══ PROVIDED ENTRIES ══

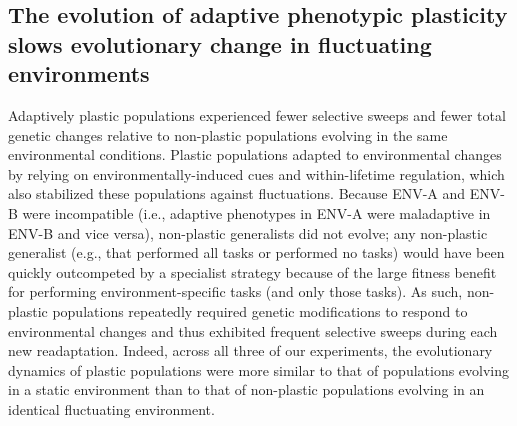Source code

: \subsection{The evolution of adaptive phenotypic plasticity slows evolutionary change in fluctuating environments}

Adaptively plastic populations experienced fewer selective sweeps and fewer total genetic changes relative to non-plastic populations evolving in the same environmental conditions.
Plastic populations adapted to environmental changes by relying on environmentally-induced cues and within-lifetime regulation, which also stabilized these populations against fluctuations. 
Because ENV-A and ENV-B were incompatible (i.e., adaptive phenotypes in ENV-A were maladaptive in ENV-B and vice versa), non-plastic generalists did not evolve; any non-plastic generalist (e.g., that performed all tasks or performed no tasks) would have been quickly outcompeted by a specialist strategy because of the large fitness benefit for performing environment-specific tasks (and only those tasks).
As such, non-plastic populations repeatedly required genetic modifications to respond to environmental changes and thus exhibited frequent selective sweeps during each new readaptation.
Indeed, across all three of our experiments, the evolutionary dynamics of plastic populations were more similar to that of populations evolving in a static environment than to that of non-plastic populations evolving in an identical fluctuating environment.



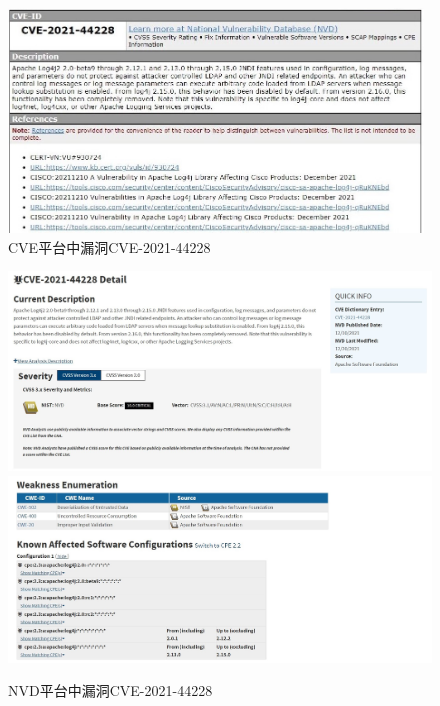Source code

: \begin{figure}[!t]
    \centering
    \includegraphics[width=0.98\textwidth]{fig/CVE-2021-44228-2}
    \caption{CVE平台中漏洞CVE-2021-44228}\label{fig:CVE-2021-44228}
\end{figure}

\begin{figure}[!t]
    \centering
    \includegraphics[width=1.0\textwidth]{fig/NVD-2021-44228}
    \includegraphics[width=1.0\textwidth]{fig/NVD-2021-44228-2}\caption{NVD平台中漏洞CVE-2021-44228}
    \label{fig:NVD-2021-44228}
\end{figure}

═══
══ PROVIDED ENTRIES ══

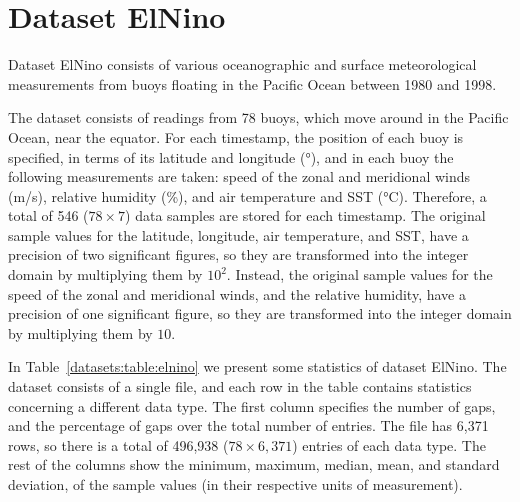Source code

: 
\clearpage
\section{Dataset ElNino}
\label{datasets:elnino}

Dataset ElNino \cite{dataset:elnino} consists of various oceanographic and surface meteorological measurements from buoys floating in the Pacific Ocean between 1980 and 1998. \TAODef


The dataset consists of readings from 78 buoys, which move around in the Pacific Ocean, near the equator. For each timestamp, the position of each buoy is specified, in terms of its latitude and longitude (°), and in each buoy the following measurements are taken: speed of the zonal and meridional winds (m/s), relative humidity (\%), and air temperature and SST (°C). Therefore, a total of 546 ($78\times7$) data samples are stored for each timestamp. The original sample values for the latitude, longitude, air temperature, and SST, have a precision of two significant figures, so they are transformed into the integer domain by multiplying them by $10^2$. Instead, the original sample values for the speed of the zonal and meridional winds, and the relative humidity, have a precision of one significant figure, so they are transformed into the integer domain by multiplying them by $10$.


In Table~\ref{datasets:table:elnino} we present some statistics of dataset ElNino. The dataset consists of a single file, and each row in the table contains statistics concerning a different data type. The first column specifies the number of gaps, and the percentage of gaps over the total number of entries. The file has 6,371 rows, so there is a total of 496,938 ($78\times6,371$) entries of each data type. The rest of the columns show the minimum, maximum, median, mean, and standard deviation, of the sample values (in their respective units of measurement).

═══
══ PROVIDED ENTRIES ══

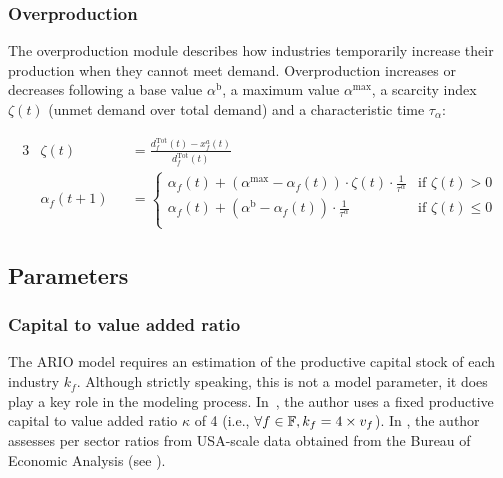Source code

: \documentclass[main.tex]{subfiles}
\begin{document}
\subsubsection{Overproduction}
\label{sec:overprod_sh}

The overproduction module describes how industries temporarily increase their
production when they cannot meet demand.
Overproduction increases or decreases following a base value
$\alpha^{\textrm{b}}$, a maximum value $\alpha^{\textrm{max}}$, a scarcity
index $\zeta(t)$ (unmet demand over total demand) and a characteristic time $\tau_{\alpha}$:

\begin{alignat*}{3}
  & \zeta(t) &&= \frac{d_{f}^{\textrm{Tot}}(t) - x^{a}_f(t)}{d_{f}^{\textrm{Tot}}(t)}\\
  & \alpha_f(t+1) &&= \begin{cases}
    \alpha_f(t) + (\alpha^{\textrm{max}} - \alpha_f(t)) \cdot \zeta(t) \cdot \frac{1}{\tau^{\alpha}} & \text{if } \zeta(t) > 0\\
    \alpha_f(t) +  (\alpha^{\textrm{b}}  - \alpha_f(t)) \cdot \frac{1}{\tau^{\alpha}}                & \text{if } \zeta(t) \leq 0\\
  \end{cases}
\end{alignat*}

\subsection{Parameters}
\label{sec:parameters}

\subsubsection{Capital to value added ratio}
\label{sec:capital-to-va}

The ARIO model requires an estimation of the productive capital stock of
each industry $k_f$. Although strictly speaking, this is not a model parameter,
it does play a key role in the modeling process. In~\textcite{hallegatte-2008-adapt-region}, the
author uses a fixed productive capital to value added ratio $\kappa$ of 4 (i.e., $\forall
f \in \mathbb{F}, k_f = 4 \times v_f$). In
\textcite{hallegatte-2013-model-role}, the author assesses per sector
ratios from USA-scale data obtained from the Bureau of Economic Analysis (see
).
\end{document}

═══

**EXERCISE GOAL:** Give back exactly the lines above, from the line containing "a maximum value" through the line containing "The ARIO model", with both end lines and nothing more.

**RESULT OF THIS EXERCISE:**
$\alpha^{\textrm{b}}$, a maximum value $\alpha^{\textrm{max}}$, a scarcity
index $\zeta(t)$ (unmet demand over total demand) and a characteristic time $\tau_{\alpha}$:

\begin{alignat*}{3}
  & \zeta(t) &&= \frac{d_{f}^{\textrm{Tot}}(t) - x^{a}_f(t)}{d_{f}^{\textrm{Tot}}(t)}\\
  & \alpha_f(t+1) &&= \begin{cases}
    \alpha_f(t) + (\alpha^{\textrm{max}} - \alpha_f(t)) \cdot \zeta(t) \cdot \frac{1}{\tau^{\alpha}} & \text{if } \zeta(t) > 0\\
    \alpha_f(t) +  (\alpha^{\textrm{b}}  - \alpha_f(t)) \cdot \frac{1}{\tau^{\alpha}}                & \text{if } \zeta(t) \leq 0\\
  \end{cases}
\end{alignat*}

\subsection{Parameters}
\label{sec:parameters}

\subsubsection{Capital to value added ratio}
\label{sec:capital-to-va}

The ARIO model requires an estimation of the productive capital stock of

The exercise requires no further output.